Fix a bug in function "prepare_inputs_labels_for_multimodal" of "LlavaMetaForCausalLM" when there are more than one image in each conversation of a batch. #967

zsxm1998 · 2024-01-03T13:35:37Z

Dear author:

Thanks for your excellent work LLaVA.

When reading your code, I found that in this line there is a conditional statements used for the case that there is more than one image for each conversation in a batch, I suppose. So the "images" in this case is either a tensor of shape [N, M, 3, H, W], where N is batch_size and M is the image number of each sentence, or a list that contain N tensors of shape [m_n, 3, H, W], where m_n is the image number and differs in different sentences in a batch.

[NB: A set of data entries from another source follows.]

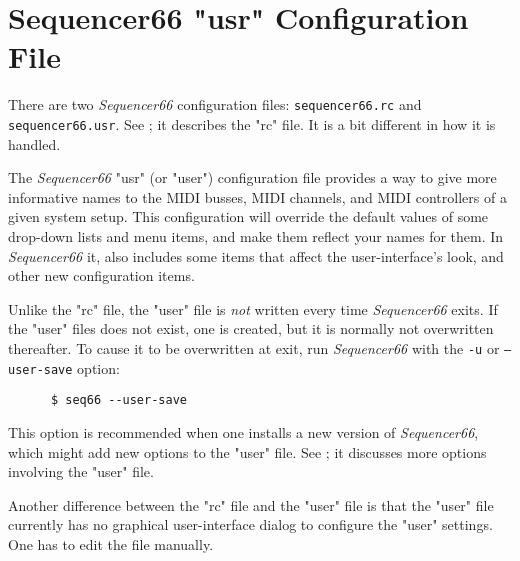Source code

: %
%
%

\section{Sequencer66 "usr" Configuration File}
\label{sec:seq66_usr_file}

   There are two \textsl{Sequencer66} configuration files:
   \texttt{sequencer66.rc} and \texttt{sequencer66.usr}.
   See ; it describes the "rc" file.
   It is a bit different in how it is handled.

   The \textsl{Sequencer66} "usr" (or "user")
   configuration file provides a way to give more
   informative names to the MIDI busses, MIDI channels, and MIDI controllers of
   a given system setup.  This configuration will override the default values
   of some drop-down lists and menu items, and make them reflect your names for
   them.  In \textsl{Sequencer66} it, also includes some items that affect the
   user-interface's look, and other new configuration items.

   Unlike the "rc" file, the "user" file is \textsl{not} written every time
   \textsl{Sequencer66} exits.  If the "user" files does not exist, one is
   created, but it is normally not overwritten thereafter.  To
   cause it to be overwritten at exit, run \textsl{Sequencer66} with the
   \texttt{-u} or \texttt{--user-save} option:

   \begin{verbatim}
      $ seq66 --user-save
   \end{verbatim}

   This option is recommended when one installs a new version of
   \textsl{Sequencer66}, which might add new options to the "user" file.
   See ; it discusses more options involving the
   "user" file.

   Another difference between the "rc" file and the "user" file is that
   the "user" file currently has no graphical user-interface dialog to
   configure the "user" settings.  One has to edit the file manually.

But in this if block, the resulting "image_features" may has the wrong shape in the case that at least one sentence contains more than one image, and raise an "IndexError" exception in this line of the file.
I commit the shape of the result of each line in this if block for better understanding:

if type(images) is list or images.ndim == 5: #[N, M, 3, H, W], where N is batch_size and M is the image number of each sentence
    concat_images = torch.cat([image for image in images], dim=0) #[N*M, 3, H, W]
    image_features = self.encode_images(concat_images) #[N*M, L, D], where L is sequence length and D is embedding dim
    split_sizes = [image.shape[0] for image in images] #[M]*N, a list containing N elements of M
    image_features = torch.split(image_features, split_sizes, dim=0) #[M, L, D]*N, a tuple that contain N tensor of shape [M, L, D]
    image_features = [x.flatten(0, 1).to(self.device) for x in image_features] #[M*L, D] * N, a list that contain N tensor of shape [M*L, D]

I don't understand why using flatten(0, 1) to modify the shape of x, it concatenates features of multiple images into only ONE feature. So image_features will only contain N image features, but there should have been N*M image features.

I wrote a simple script to reproduce the bug as follows:

import os
import torch
from llava.model.builder import load_pretrained_model
from llava.mm_utils import tokenizer_image_token
from llava.constants import IMAGE_TOKEN_INDEX
from PIL import Image

os.environ['CUDA_VISIBLE_DEVICES'] = '1'

tokenizer, model, image_processor, context_len = load_pretrained_model('checkpoints/llava-v1.5-7b', None, 'llava-v1.5-7b')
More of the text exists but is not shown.